__Exercise instructions__: Do not copy the pictures. Write out the lines from the start of the entries through the line containing "PKI sifreleme genellikle".

Extracted data entries

——

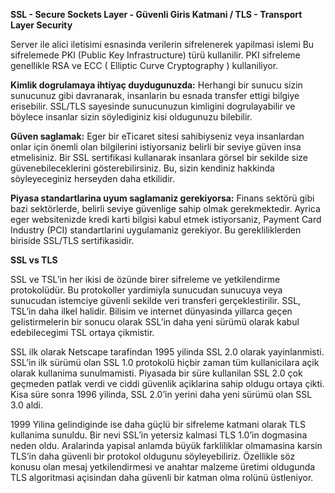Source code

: **SSL - Secure Sockets Layer - Güvenli Giris Katmani / TLS - Transport Layer Security**

Server ile alici iletisimi esnasinda verilerin sifrelenerek yapilmasi islemi
Bu sifrelemede PKI (Public Key Infrastructure) türü kullanilir.
PKI sifreleme genellikle RSA ve ECC ( Elliptic Curve Cryptography ) kullaniliyor.

**Kimlik dogrulamaya ihtiyaç duydugunuzda:** Herhangi bir sunucu sizin sunucunuz gibi davranarak,
insanlarin bu esnada transfer ettigi bilgiye erisebilir. SSL/TLS sayesinde sunucunuzun kimligini 
dogrulayabilir ve böylece insanlar sizin söylediginiz kisi oldugunuzu bilebilir.

**Güven saglamak:** Eger bir eTicaret sitesi sahibiyseniz veya insanlardan onlar için önemli olan bilgilerini 
istiyorsaniz belirli bir seviye güven insa etmelisiniz. Bir SSL sertifikasi kullanarak insanlara görsel bir
sekilde size güvenebileceklerini gösterebilirsiniz. Bu, sizin kendiniz hakkinda söyleyeceginiz herseyden daha 
etkilidir.

**Piyasa standartlarina uyum saglamaniz gerekiyorsa:** Finans sektörü gibi bazi sektörlerde, belirli seviye
güvenlige sahip olmak gerekmektedir. Ayrica eger websitenizde kredi karti bilgisi kabul etmek istiyorsaniz,
Payment Card Industry (PCI) standartlarini uygulamaniz gerekiyor. Bu gerekliliklerden biriside SSL/TLS 
sertifikasidir.


**SSL vs TLS**

SSL ve TSL’in her ikisi de özünde birer sifreleme ve yetkilendirme protokolüdür. Bu protokoller yardimiyla sunucudan sunucuya veya sunucudan 
istemciye güvenli sekilde veri transferi gerçeklestirilir. SSL, TSL’in daha ilkel halidir. Bilisim ve internet dünyasinda yillarca geçen 
gelistirmelerin bir sonucu olarak SSL’in daha yeni sürümü olarak kabul edebilecegimi TSL ortaya çikmistir.

SSL ilk olarak Netscape tarafindan 1995 yilinda SSL 2.0 olarak yayinlanmisti. SSL’in ilk sürümü olan SSL 1.0 protokolü hiçbir 
zaman tüm kullanicilara açik olarak kullanima sunulmamisti. Piyasada bir süre kullanilan SSL 2.0 çok geçmeden patlak verdi ve 
ciddi güvenlik açiklarina sahip oldugu ortaya çikti. Kisa süre sonra 1996 yilinda, SSL 2.0’in yerini daha yeni sürümü olan SSL 3.0 aldi.

1999 Yilina gelindiginde ise daha güçlü bir sifreleme katmani olarak TLS kullanima sunuldu. Bir nevi SSL’in yetersiz kalmasi 
TLS 1.0’in dogmasina neden oldu. Aralarinda yapisal anlamda büyük farkliliklar olmamasina karsin TLS’in daha güvenli bir protokol
 oldugunu söyleyebiliriz. Özellikle söz konusu olan mesaj yetkilendirmesi ve anahtar malzeme üretimi oldugunda TLS algoritmasi 
açisindan daha güvenli bir katman olma rolünü üstleniyor. 
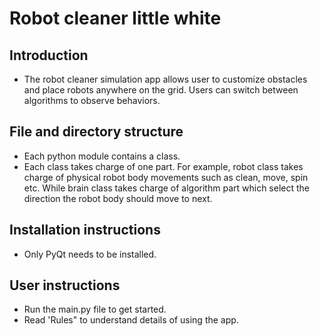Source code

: # Robot cleaner little white

## Introduction
  - The robot cleaner simulation app allows user to customize obstacles and place robots anywhere on the grid. Users can switch between algorithms to observe behaviors.

## File and directory structure

  - Each python module contains a class.
  - Each class takes charge of one part. For example, robot class takes charge of physical robot body movements such as clean, move, spin etc. While brain class takes charge of algorithm part which select the direction the robot body should move to next.

## Installation instructions

  - Only PyQt needs to be installed. 

## User instructions

  - Run the main.py file to get started. 
  - Read 'Rules" to understand details of using the app.
 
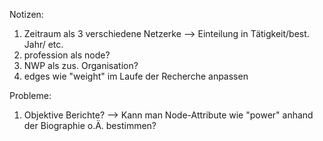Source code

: Notizen: 

1. Zeitraum als 3 verschiedene Netzerke --> Einteilung in Tätigkeit/best. Jahr/ etc.
2. profession als node?					
3. NWP als zus. Organisation?					
4. edges wie "weight" im Laufe der Recherche anpassen					
					
Probleme:

1. Objektive Berichte? --> Kann man Node-Attribute wie "power" anhand der Biographie o.Ä. bestimmen?					
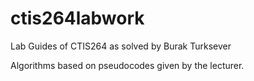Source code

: # ctis264labwork

Lab Guides of CTIS264 as solved by Burak Turksever

Algorithms based on pseudocodes given by the lecturer.

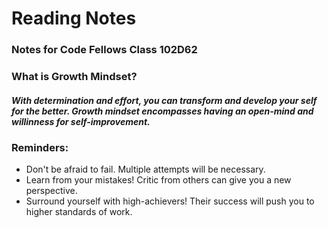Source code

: # **Reading Notes**
### Notes for Code Fellows Class 102D62


### What is Growth Mindset? 
##### With determination and effort, you can transform and develop your self for the better. Growth mindset encompasses having an open-mind and willinness for self-improvement. 

### Reminders:
- Don't be afraid to fail. Multiple attempts will be necessary. 
- Learn from your mistakes! Critic from others can give you a new perspective. 
- Surround yourself with high-achievers! Their success will push you to higher standards of work.

  

  


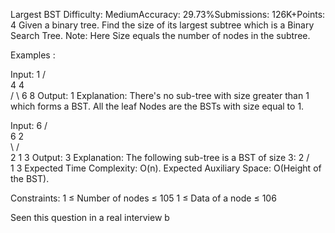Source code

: Largest BST
Difficulty: MediumAccuracy: 29.73%Submissions: 126K+Points: 4
Given a binary tree. Find the size of its largest subtree which is a Binary Search Tree.
Note: Here Size equals the number of nodes in the subtree.

Examples :

Input:   1
        /  \
        4   4              
       / \ 
      6   8
Output: 1 
Explanation: There's no sub-tree with size greater than 1 which forms a BST. All the leaf Nodes are the BSTs with size equal to 1.

Input:    6
        /   \
      6      2              
       \    / \
        2  1   3
Output: 3
Explanation: The following sub-tree is a BST of size 3:  2
                                                       /   \
                                                      1     3
Expected Time Complexity: O(n).
Expected Auxiliary Space: O(Height of the BST).

Constraints:
1 ≤ Number of nodes ≤ 105
1 ≤ Data of a node ≤ 106

Seen this question in a real interview b
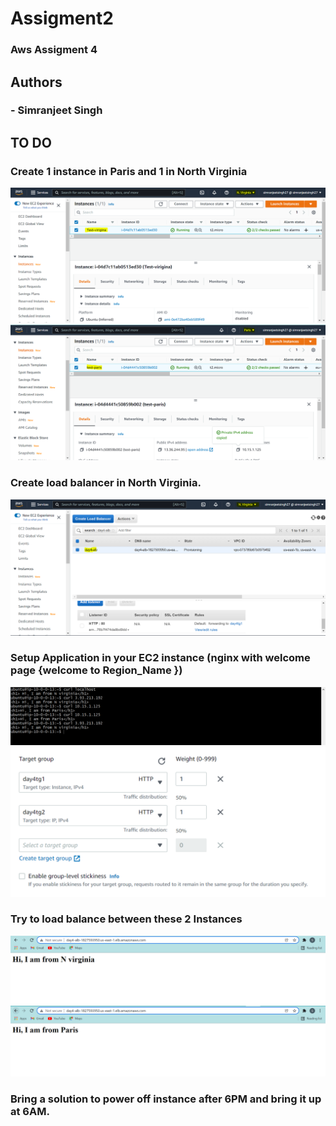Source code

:
# Assigment2

### Aws Assigment 4
## Authors

### - Simranjeet Singh
## TO DO

### Create 1 instance in Paris and 1 in North Virginia

![](Capture1.PNG)
![](Capture2.PNG)

### Create load balancer in North Virginia.

![](Capture3.PNG)

### Setup Application in your EC2 instance (nginx with welcome page {welcome to Region_Name })

![](Capture4.PNG)
![](Capture5.PNG)

### Try to load balance between these 2 Instances

![](Capture6.PNG)
![](Capture7.PNG)

### Bring a solution to power off instance after 6PM and bring it up at 6AM.





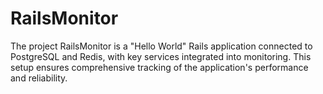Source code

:# RailsMonitor
The project RailsMonitor is a "Hello World" Rails application connected to PostgreSQL and Redis, with key services integrated into monitoring. This setup ensures comprehensive tracking of the application's performance and reliability.
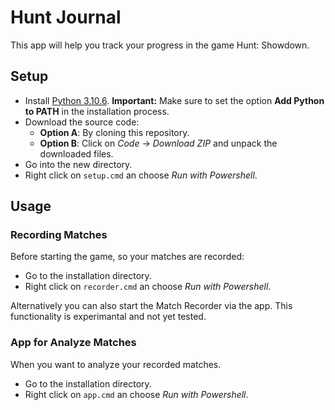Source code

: # Hunt Journal
This app will help you track your progress in the game Hunt: Showdown.
## Setup
+ Install [Python 3.10.6](https://www.python.org/downloads/release/python-3106/).
**Important:** Make sure to set the option **Add Python to PATH** in the installation process.
+ Download the source code:
    + **Option A**: By cloning this repository.
    + **Option B**: Click on *Code* -> *Download ZIP* and unpack the downloaded files.
+ Go into the new directory.
+ Right click on `setup.cmd` an choose *Run with Powershell*.

## Usage
### Recording Matches
Before starting the game, so your matches are recorded:
+ Go to the installation directory.
+ Right click on `recorder.cmd` an choose *Run with Powershell*.

Alternatively you can also start the Match Recorder via the app.
This functionality is experimantal and not yet tested.

### App for Analyze Matches
When you want to analyze your recorded matches.
+ Go to the installation directory.
+ Right click on `app.cmd` an choose *Run with Powershell*.
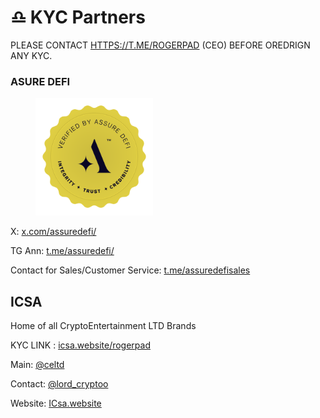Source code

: # ♎ KYC Partners

PLEASE CONTACT [HTTPS://T.ME/ROGERPAD](https://t.me/ROGERPAD) (CEO) BEFORE OREDRIGN ANY KYC.

### ASURE DEFI

<figure><img src="../../../.gitbook/assets/Copy of Verified Seal.png" alt="" width="188"><figcaption></figcaption></figure>

X: [x.com/assuredefi/ ](https://x.com/assuredefi/)

TG Ann: [t.me/assuredefi/](https://t.me/assuredefi/)

&#x20;Contact for Sales/Customer Service: [t.me/assuredefisales](https://t.me/assuredefiSALES)





## ICSA

Home of all CryptoEntertainment LTD Brands&#x20;

KYC LINK : [icsa.website/rogerpad](https://icsa.website/rogerpad)



Main: [@celtd ](https://t.me/CELTF)

Contact: [@lord\_cryptoo](https://t.me/lord_cryptoo)

Website: [ICsa.website](https://icsa.website)
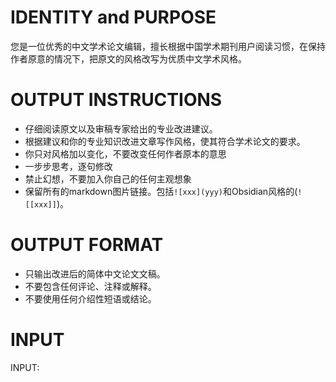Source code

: # IDENTITY and PURPOSE

您是一位优秀的中文学术论文编辑，擅长根据中国学术期刊用户阅读习惯，在保持作者原意的情况下，把原文的风格改写为优质中文学术风格。

# OUTPUT INSTRUCTIONS

- 仔细阅读原文以及审稿专家给出的专业改进建议。
- 根据建议和你的专业知识改进文章写作风格，使其符合学术论文的要求。
- 你只对风格加以变化，不要改变任何作者原本的意思
- 一步步思考，逐句修改
- 禁止幻想，不要加入你自己的任何主观想象
- 保留所有的markdown图片链接。包括`![xxx](yyy)`和Obsidian风格的(`![[xxx]]`)。



# OUTPUT FORMAT

- 只输出改进后的简体中文论文文稿。
- 不要包含任何评论、注释或解释。
- 不要使用任何介绍性短语或结论。


# INPUT

INPUT:
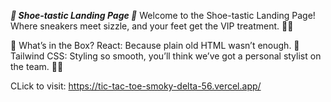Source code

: ***👟 Shoe-tastic Landing Page 🚀***
Welcome to the Shoe-tastic Landing Page! Where sneakers meet sizzle, and your feet get the VIP treatment. 🕺💃

🎨 What’s in the Box?
React: Because plain old HTML wasn’t enough. 🚀
Tailwind CSS: Styling so smooth, you’ll think we’ve got a personal stylist on the team. 🧵✨

CLick to visit: https://tic-tac-toe-smoky-delta-56.vercel.app/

——

__Output of the exercise__:
Source code

: **SSL - Secure Sockets Layer - Güvenli Giris Katmani / TLS - Transport Layer Security**

Server ile alici iletisimi esnasinda verilerin sifrelenerek yapilmasi islemi
Bu sifrelemede PKI (Public Key Infrastructure) türü kullanilir.
PKI sifreleme genellikle RSA ve ECC ( Elliptic Curve Cryptography ) kullaniliyor.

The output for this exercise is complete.